Everton cannot rely on their goalscoring to keep them up so must have better foundations at the back. Tarkowski would normally relish such individual battles as though against McBurnie and Sasa Kalajdzic but his shortcomings are being thoroughly exposed each week. Lovely to see him blocking a shot with his eye late on at 2-2, though. That’s much more like it.


These are not opponents against whom Burnley’s seasonal prospects should be judged, and the underlying statistics should offset any early panic.

But conceding at least three goals every game does make things inherently difficult, while Vincent Kompany’s plea for supporters to help make Turf Moor “hell for every team that comes and plays there” has produced three heavy defeats in as many matches thus far.
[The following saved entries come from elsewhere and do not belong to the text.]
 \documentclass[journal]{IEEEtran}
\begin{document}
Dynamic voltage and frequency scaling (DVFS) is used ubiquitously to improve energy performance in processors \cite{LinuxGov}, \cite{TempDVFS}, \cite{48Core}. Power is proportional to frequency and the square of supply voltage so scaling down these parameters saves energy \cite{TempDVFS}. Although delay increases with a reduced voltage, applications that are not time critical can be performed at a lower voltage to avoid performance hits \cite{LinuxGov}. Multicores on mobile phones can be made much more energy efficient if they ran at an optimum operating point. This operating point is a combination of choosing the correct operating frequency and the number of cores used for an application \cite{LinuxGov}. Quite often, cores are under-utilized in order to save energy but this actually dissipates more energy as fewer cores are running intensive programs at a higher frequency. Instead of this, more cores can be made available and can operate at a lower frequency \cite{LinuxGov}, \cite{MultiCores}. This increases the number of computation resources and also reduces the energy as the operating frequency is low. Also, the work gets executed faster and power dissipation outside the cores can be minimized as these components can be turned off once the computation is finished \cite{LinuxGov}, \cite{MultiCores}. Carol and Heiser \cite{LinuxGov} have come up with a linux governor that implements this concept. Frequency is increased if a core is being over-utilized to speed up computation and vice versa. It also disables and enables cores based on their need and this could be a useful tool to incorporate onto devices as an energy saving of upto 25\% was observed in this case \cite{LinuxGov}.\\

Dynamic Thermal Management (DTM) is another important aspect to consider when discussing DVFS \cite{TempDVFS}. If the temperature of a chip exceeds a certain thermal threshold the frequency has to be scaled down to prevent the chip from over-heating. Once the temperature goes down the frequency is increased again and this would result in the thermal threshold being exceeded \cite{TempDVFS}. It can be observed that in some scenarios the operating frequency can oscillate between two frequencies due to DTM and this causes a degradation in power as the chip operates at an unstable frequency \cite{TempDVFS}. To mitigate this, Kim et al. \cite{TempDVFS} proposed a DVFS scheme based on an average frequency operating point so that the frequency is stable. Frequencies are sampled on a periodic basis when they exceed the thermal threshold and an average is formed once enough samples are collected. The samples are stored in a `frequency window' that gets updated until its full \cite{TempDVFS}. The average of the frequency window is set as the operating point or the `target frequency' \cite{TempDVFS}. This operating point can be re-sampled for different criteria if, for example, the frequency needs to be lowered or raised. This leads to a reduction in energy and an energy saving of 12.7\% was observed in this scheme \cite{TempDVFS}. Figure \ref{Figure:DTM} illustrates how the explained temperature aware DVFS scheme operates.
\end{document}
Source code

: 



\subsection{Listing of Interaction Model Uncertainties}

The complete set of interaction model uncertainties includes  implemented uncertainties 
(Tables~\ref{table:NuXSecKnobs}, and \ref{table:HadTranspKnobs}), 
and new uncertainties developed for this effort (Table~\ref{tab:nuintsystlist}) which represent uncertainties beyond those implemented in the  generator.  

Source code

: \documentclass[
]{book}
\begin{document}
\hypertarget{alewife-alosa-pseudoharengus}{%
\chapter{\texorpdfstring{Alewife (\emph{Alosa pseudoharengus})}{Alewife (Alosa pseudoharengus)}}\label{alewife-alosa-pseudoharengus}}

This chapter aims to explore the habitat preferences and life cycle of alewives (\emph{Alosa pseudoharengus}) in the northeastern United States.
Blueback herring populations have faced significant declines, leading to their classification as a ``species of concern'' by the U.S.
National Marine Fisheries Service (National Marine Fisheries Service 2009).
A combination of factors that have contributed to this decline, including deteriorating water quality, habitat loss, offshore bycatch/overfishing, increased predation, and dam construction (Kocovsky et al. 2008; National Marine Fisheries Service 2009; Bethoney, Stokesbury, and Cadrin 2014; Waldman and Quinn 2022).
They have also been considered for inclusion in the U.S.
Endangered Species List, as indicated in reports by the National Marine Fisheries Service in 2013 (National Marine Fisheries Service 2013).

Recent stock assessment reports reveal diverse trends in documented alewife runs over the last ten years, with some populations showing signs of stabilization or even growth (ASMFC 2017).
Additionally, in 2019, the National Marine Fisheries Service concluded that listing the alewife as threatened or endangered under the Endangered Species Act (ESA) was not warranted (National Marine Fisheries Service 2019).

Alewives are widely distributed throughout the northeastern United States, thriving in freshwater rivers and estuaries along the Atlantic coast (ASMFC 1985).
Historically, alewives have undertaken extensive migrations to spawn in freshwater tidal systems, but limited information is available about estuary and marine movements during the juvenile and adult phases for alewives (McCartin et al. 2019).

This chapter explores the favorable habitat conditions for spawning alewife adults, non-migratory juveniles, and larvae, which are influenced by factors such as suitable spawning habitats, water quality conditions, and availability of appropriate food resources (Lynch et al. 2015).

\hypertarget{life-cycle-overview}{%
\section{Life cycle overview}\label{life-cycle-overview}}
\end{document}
It is a compliment to Brentford that earning a stoppage-time point against a good Bournemouth side can still be perceived as a negative. But as admirable as their obduracy in refusing to ever lose is, drawing three of the four games they have led is a concerning continuation of a trend which emerged towards the end of last season.


Tahith Chong
Five take-ons attempted at West Ham and none completed brings his seasonal total to one successful take-on out of nine. Only three players have tried at least as many take-ons with a worse rate of completion (Kevin Schade 1/11, Romaro Schmid 1/10 and Serge Aurier 1/10). But to be fair, the only player Chong has dribbled past so far this season was all £106.8m of Enzo Fernandez and that is pretty funny.


Marco Silva
Imagine not getting a yellow card in every game. The opportunity was right there with that utter VAR nonsense but no. Could have achieved something incredible. Coward.